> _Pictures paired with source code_
******
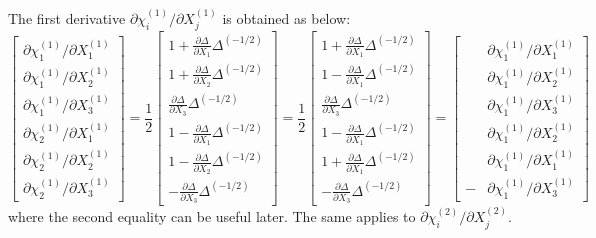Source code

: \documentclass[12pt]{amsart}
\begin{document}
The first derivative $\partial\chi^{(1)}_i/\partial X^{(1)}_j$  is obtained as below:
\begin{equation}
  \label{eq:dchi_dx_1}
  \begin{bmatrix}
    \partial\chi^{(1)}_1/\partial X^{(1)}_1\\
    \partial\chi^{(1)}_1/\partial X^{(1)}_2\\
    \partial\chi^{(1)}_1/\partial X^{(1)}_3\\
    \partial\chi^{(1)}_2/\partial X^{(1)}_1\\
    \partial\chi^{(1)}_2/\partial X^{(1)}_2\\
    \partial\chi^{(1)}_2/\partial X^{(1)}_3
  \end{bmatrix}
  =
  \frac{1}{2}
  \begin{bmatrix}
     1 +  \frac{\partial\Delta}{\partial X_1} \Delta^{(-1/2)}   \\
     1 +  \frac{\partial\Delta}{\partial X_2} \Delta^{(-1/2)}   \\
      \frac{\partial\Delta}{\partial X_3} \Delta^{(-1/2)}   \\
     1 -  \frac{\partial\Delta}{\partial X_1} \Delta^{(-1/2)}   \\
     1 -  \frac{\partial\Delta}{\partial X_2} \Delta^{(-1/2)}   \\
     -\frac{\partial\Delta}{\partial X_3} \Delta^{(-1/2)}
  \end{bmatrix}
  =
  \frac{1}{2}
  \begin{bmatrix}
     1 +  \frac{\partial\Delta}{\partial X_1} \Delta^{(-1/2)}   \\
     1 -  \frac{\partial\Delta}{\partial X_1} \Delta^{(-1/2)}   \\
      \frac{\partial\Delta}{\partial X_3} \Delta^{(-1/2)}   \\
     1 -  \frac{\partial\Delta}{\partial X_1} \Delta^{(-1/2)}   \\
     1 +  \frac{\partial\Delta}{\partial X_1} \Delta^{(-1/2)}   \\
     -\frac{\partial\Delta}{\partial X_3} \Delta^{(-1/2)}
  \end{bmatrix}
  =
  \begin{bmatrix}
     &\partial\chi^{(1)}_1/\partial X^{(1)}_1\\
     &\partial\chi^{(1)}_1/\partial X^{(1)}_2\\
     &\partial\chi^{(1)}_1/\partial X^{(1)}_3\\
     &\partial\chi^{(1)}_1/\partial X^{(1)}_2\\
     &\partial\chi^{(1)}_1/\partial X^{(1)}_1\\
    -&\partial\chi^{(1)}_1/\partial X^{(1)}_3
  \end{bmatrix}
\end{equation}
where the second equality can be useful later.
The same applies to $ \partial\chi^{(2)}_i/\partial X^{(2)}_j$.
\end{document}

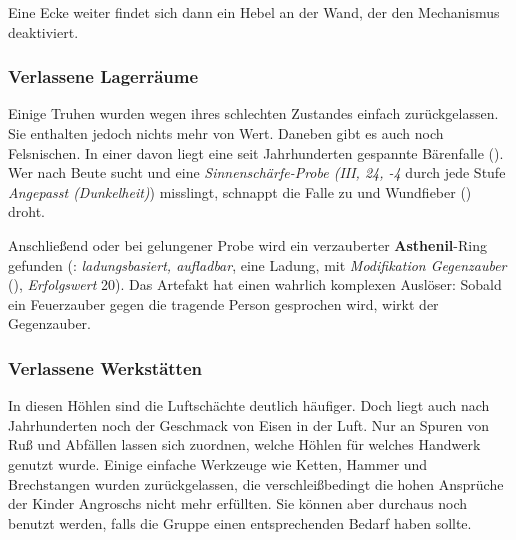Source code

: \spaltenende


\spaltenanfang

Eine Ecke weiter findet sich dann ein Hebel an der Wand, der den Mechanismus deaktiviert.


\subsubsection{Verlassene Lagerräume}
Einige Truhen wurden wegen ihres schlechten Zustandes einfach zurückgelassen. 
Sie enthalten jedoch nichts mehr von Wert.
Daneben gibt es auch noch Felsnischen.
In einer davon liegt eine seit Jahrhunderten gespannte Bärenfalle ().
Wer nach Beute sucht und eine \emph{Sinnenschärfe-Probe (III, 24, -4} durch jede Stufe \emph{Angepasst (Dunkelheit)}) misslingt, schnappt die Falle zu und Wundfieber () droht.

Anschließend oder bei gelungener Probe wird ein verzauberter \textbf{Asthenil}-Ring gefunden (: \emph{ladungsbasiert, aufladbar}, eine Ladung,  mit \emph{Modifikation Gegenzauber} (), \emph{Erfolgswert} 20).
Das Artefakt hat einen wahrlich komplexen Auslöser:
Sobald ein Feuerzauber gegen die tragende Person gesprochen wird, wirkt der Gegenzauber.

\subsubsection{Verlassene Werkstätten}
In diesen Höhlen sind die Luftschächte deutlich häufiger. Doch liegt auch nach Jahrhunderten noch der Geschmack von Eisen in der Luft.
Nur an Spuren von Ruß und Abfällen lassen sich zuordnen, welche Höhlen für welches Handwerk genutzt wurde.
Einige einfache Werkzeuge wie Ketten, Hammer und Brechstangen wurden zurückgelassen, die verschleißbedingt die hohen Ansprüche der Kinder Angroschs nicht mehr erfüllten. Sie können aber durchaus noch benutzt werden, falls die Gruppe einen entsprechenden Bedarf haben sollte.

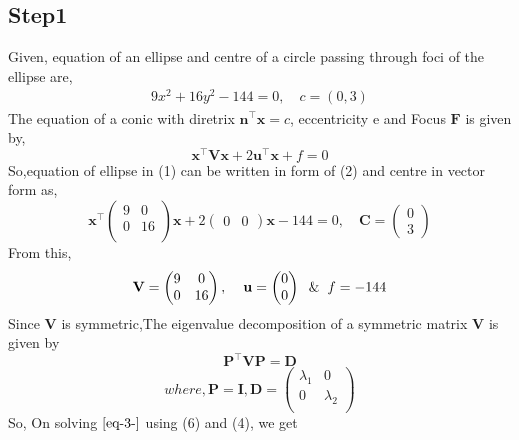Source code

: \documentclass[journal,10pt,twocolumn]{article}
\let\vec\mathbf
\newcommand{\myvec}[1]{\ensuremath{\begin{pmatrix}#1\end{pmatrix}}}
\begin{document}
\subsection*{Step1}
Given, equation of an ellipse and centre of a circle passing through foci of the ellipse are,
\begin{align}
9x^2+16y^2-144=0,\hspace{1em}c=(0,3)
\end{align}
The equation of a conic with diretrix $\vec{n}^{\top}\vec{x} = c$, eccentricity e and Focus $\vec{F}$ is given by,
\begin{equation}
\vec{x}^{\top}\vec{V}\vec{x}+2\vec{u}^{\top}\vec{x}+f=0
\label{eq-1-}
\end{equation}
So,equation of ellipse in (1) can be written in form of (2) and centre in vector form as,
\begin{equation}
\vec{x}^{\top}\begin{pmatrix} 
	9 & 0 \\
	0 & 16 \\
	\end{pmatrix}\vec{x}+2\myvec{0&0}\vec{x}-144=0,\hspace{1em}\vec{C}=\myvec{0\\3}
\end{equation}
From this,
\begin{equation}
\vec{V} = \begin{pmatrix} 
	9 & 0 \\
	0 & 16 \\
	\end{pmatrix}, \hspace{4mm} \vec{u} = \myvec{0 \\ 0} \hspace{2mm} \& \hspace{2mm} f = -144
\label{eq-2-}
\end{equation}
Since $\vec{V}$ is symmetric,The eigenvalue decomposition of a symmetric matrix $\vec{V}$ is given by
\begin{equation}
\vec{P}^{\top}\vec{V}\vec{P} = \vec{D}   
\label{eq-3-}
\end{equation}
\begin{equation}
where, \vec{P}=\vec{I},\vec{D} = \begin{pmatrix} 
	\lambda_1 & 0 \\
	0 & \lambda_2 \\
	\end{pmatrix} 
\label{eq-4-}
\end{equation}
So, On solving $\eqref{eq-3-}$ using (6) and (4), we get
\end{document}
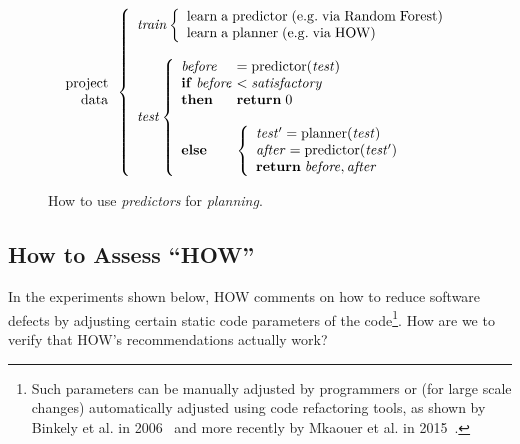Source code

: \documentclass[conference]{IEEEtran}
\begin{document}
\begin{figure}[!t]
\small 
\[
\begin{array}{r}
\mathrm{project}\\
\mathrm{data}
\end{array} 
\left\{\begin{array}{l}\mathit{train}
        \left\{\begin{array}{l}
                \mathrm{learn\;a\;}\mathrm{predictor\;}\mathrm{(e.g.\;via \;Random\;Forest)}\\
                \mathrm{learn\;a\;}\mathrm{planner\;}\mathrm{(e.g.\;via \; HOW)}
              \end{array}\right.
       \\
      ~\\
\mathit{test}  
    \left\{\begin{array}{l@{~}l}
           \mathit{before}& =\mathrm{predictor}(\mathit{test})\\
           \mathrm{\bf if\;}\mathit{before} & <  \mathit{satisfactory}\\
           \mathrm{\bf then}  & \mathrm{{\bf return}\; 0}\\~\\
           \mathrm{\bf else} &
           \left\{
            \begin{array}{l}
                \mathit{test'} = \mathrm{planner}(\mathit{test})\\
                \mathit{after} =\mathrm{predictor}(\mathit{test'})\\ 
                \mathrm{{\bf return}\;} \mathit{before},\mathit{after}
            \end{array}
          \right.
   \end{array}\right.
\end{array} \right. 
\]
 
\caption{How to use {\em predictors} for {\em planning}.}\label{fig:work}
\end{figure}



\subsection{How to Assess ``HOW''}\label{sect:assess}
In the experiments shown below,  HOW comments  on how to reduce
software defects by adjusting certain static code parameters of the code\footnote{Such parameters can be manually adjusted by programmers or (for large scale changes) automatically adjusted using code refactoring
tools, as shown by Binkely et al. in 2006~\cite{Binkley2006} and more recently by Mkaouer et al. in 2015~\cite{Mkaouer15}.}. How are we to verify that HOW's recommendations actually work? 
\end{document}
******
> _Directions_
Using the entries above, copy out all lines that contain the string "wurden".

> _Expected output_
Einige Truhen wurden wegen ihres schlechten Zustandes einfach zurückgelassen. 
Einige einfache Werkzeuge wie Ketten, Hammer und Brechstangen wurden zurückgelassen, die verschleißbedingt die hohen Ansprüche der Kinder Angroschs nicht mehr erfüllten. Sie können aber durchaus noch benutzt werden, falls die Gruppe einen entsprechenden Bedarf haben sollte.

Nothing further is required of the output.